Saved entries ->
● ● ● ●

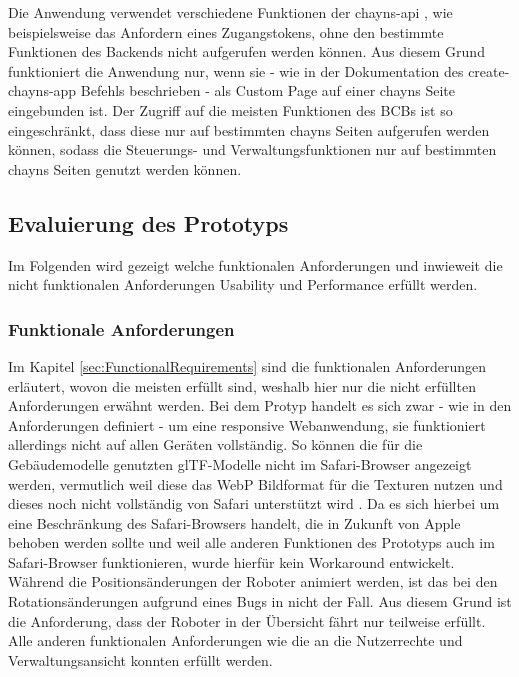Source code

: Die Anwendung verwendet verschiedene Funktionen der chayns-api \cite{ChaynsApi}, wie beispielsweise das Anfordern eines Zugangstokens, ohne den bestimmte Funktionen des Backends nicht aufgerufen werden können.
Aus diesem Grund funktioniert die Anwendung nur, wenn sie - wie in der Dokumentation des create-chayns-app Befehls beschrieben \cite{CreateChaynsApp} - als Custom Page auf einer chayns Seite eingebunden ist. Der Zugriff auf die meisten Funktionen des \ac{BCB}s ist so eingeschränkt, dass diese nur auf bestimmten chayns Seiten aufgerufen werden können, sodass die Steuerungs- und Verwaltungsfunktionen nur auf bestimmten chayns Seiten genutzt werden können.

\subsection{Evaluierung des Prototyps}
Im Folgenden wird gezeigt welche funktionalen Anforderungen und inwieweit die nicht funktionalen Anforderungen Usability und Performance erfüllt werden.

\subsubsection{Funktionale Anforderungen}
Im Kapitel \ref{sec:FunctionalRequirements} sind die funktionalen Anforderungen erläutert, wovon die meisten erfüllt sind, weshalb hier nur die nicht erfüllten Anforderungen erwähnt werden. Bei dem Protyp handelt es sich zwar - wie in den Anforderungen definiert - um eine responsive Webanwendung, sie funktioniert allerdings nicht auf allen Geräten vollständig. So können die für die Gebäudemodelle genutzten \ac{glTF}-Modelle nicht im Safari-Browser angezeigt werden, vermutlich weil diese das \ac{WebP} Bildformat für die Texturen nutzen und dieses noch nicht vollständig von Safari unterstützt wird \cite{CanIUseWebP}. Da es sich hierbei um eine Beschränkung des Safari-Browsers handelt, die in Zukunft von Apple behoben werden sollte und weil alle anderen Funktionen des Prototyps auch im Safari-Browser funktionieren, wurde hierfür kein Workaround entwickelt. Während die Positionsänderungen der Roboter animiert werden, ist das bei den Rotationsänderungen aufgrund eines Bugs in \deckgl{} nicht der Fall. Aus diesem Grund ist die Anforderung, dass der Roboter in der Übersicht fährt nur teilweise erfüllt. Alle anderen funktionalen Anforderungen wie die an die Nutzerrechte und Verwaltungsansicht konnten erfüllt werden.

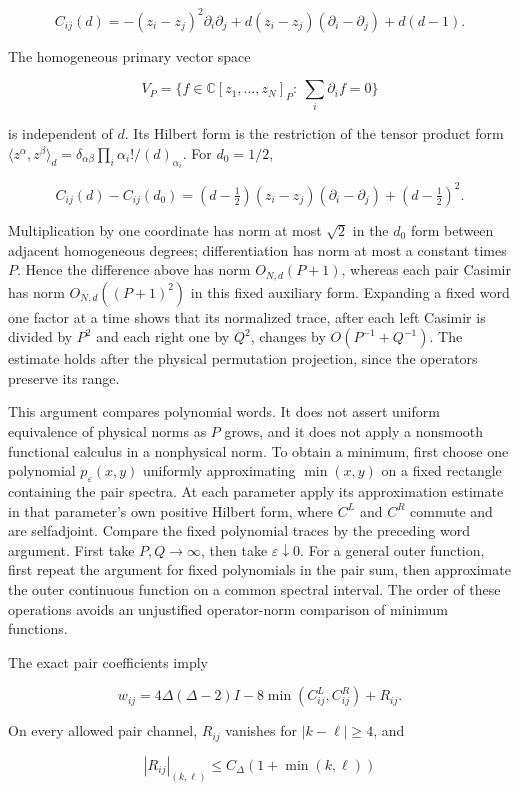 \[
C_{ij}(d)=-(z_i-z_j)^2\partial_i\partial_j
+d(z_i-z_j)(\partial_i-\partial_j)+d(d-1).
\]

The homogeneous primary vector space

\[
V_P=\{f\in\mathbb C[z_1,\ldots,z_N]_P:\ \sum_i\partial_i f=0\}
\]

is independent of \(d\). Its Hilbert form is the restriction of the tensor product form \(\langle z^\alpha,z^\beta\rangle_d=\delta_{\alpha\beta}\prod_i\alpha_i!/(d)_{\alpha_i}\). For \(d_0=1/2\),

\[
C_{ij}(d)-C_{ij}(d_0)
=(d-\tfrac12)(z_i-z_j)(\partial_i-\partial_j)+(d-\tfrac12)^2.
\]

Multiplication by one coordinate has norm at most \(\sqrt2\) in the \(d_0\) form between adjacent homogeneous degrees; differentiation has norm at most a constant times \(P\). Hence the difference above has norm \(O_{N,d}(P+1)\), whereas each pair Casimir has norm \(O_{N,d}((P+1)^2)\) in this fixed auxiliary form. Expanding a fixed word one factor at a time shows that its normalized trace, after each left Casimir is divided by \(P^2\) and each right one by \(Q^2\), changes by \(O(P^{-1}+Q^{-1})\). The estimate holds after the physical permutation projection, since the operators preserve its range.

This argument compares polynomial words. It does not assert uniform equivalence of physical norms as \(P\) grows, and it does not apply a nonsmooth functional calculus in a nonphysical norm. To obtain a minimum, first choose one polynomial \(p_\varepsilon(x,y)\) uniformly approximating \(\min(x,y)\) on a fixed rectangle containing the pair spectra. At each parameter apply its approximation estimate in that parameter's own positive Hilbert form, where \(C^L\) and \(C^R\) commute and are selfadjoint. Compare the fixed polynomial traces by the preceding word argument. First take \(P,Q\to\infty\), then take \(\varepsilon\downarrow0\). For a general outer function, first repeat the argument for fixed polynomials in the pair sum, then approximate the outer continuous function on a common spectral interval. The order of these operations avoids an unjustified operator-norm comparison of minimum functions.

The exact pair coefficients imply

\[
w_{ij}=4\Delta(\Delta-2)I
-8\min(C_{ij}^L,C_{ij}^R)+R_{ij}.
\]

On every allowed pair channel, \(R_{ij}\) vanishes for \(|k-\ell|\geq4\), and

\[
|R_{ij}|_{(k,\ell)}\leq C_\Delta(1+\min(k,\ell))
\]

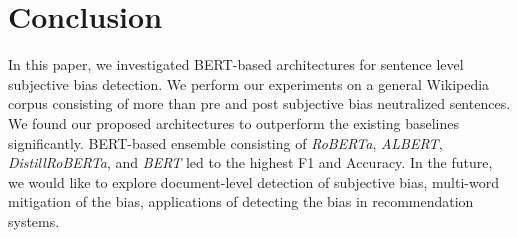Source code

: \documentclass[sigconf,nonacm]{acmart}
\begin{document}
\begin{table}[t]
\centering
{}
\caption{Experimental Results for the Subjectivity Detection Task}
\label{tab:experimental-results}
\end{table}


\section{Conclusion}
In this paper, we investigated BERT-based architectures for sentence level subjective bias detection. We perform our experiments on a general Wikipedia corpus consisting of more than  pre and post subjective bias neutralized sentences. We found our proposed architectures to outperform the existing baselines significantly. BERT-based ensemble consisting of \textit{RoBERTa}, \textit{ALBERT}, \textit{DistillRoBERTa}, and \textit{BERT} led to the highest F1 and Accuracy. In the future, we would like to explore document-level detection of subjective bias, multi-word mitigation of the bias, applications of detecting the bias in recommendation systems. 




\end{document}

● ● ● ●

Exercise prompt -> Write the records out exactly, dropping every image.

Answer box ->
Source code

: Die Anwendung verwendet verschiedene Funktionen der chayns-api \cite{ChaynsApi}, wie beispielsweise das Anfordern eines Zugangstokens, ohne den bestimmte Funktionen des Backends nicht aufgerufen werden können.
Aus diesem Grund funktioniert die Anwendung nur, wenn sie - wie in der Dokumentation des create-chayns-app Befehls beschrieben \cite{CreateChaynsApp} - als Custom Page auf einer chayns Seite eingebunden ist. Der Zugriff auf die meisten Funktionen des \ac{BCB}s ist so eingeschränkt, dass diese nur auf bestimmten chayns Seiten aufgerufen werden können, sodass die Steuerungs- und Verwaltungsfunktionen nur auf bestimmten chayns Seiten genutzt werden können.

\subsection{Evaluierung des Prototyps}
Im Folgenden wird gezeigt welche funktionalen Anforderungen und inwieweit die nicht funktionalen Anforderungen Usability und Performance erfüllt werden.

\subsubsection{Funktionale Anforderungen}
Im Kapitel \ref{sec:FunctionalRequirements} sind die funktionalen Anforderungen erläutert, wovon die meisten erfüllt sind, weshalb hier nur die nicht erfüllten Anforderungen erwähnt werden. Bei dem Protyp handelt es sich zwar - wie in den Anforderungen definiert - um eine responsive Webanwendung, sie funktioniert allerdings nicht auf allen Geräten vollständig. So können die für die Gebäudemodelle genutzten \ac{glTF}-Modelle nicht im Safari-Browser angezeigt werden, vermutlich weil diese das \ac{WebP} Bildformat für die Texturen nutzen und dieses noch nicht vollständig von Safari unterstützt wird \cite{CanIUseWebP}. Da es sich hierbei um eine Beschränkung des Safari-Browsers handelt, die in Zukunft von Apple behoben werden sollte und weil alle anderen Funktionen des Prototyps auch im Safari-Browser funktionieren, wurde hierfür kein Workaround entwickelt. Während die Positionsänderungen der Roboter animiert werden, ist das bei den Rotationsänderungen aufgrund eines Bugs in \deckgl{} nicht der Fall. Aus diesem Grund ist die Anforderung, dass der Roboter in der Übersicht fährt nur teilweise erfüllt. Alle anderen funktionalen Anforderungen wie die an die Nutzerrechte und Verwaltungsansicht konnten erfüllt werden.

 \[
C_{ij}(d)=-(z_i-z_j)^2\partial_i\partial_j
+d(z_i-z_j)(\partial_i-\partial_j)+d(d-1).
\]

The homogeneous primary vector space

\[
V_P=\{f\in\mathbb C[z_1,\ldots,z_N]_P:\ \sum_i\partial_i f=0\}
\]

is independent of \(d\). Its Hilbert form is the restriction of the tensor product form \(\langle z^\alpha,z^\beta\rangle_d=\delta_{\alpha\beta}\prod_i\alpha_i!/(d)_{\alpha_i}\). For \(d_0=1/2\),

\[
C_{ij}(d)-C_{ij}(d_0)
=(d-\tfrac12)(z_i-z_j)(\partial_i-\partial_j)+(d-\tfrac12)^2.
\]

Multiplication by one coordinate has norm at most \(\sqrt2\) in the \(d_0\) form between adjacent homogeneous degrees; differentiation has norm at most a constant times \(P\). Hence the difference above has norm \(O_{N,d}(P+1)\), whereas each pair Casimir has norm \(O_{N,d}((P+1)^2)\) in this fixed auxiliary form. Expanding a fixed word one factor at a time shows that its normalized trace, after each left Casimir is divided by \(P^2\) and each right one by \(Q^2\), changes by \(O(P^{-1}+Q^{-1})\). The estimate holds after the physical permutation projection, since the operators preserve its range.

This argument compares polynomial words. It does not assert uniform equivalence of physical norms as \(P\) grows, and it does not apply a nonsmooth functional calculus in a nonphysical norm. To obtain a minimum, first choose one polynomial \(p_\varepsilon(x,y)\) uniformly approximating \(\min(x,y)\) on a fixed rectangle containing the pair spectra. At each parameter apply its approximation estimate in that parameter's own positive Hilbert form, where \(C^L\) and \(C^R\) commute and are selfadjoint. Compare the fixed polynomial traces by the preceding word argument. First take \(P,Q\to\infty\), then take \(\varepsilon\downarrow0\). For a general outer function, first repeat the argument for fixed polynomials in the pair sum, then approximate the outer continuous function on a common spectral interval. The order of these operations avoids an unjustified operator-norm comparison of minimum functions.

The exact pair coefficients imply

\[
w_{ij}=4\Delta(\Delta-2)I
-8\min(C_{ij}^L,C_{ij}^R)+R_{ij}.
\]

On every allowed pair channel, \(R_{ij}\) vanishes for \(|k-\ell|\geq4\), and

\[
|R_{ij}|_{(k,\ell)}\leq C_\Delta(1+\min(k,\ell))
\]

Source code

: \documentclass[sigconf,nonacm]{acmart}
\begin{document}
\begin{table}[t]
\centering
{}
\caption{Experimental Results for the Subjectivity Detection Task}
\label{tab:experimental-results}
\end{table}


\section{Conclusion}
In this paper, we investigated BERT-based architectures for sentence level subjective bias detection. We perform our experiments on a general Wikipedia corpus consisting of more than  pre and post subjective bias neutralized sentences. We found our proposed architectures to outperform the existing baselines significantly. BERT-based ensemble consisting of \textit{RoBERTa}, \textit{ALBERT}, \textit{DistillRoBERTa}, and \textit{BERT} led to the highest F1 and Accuracy. In the future, we would like to explore document-level detection of subjective bias, multi-word mitigation of the bias, applications of detecting the bias in recommendation systems. 




\end{document}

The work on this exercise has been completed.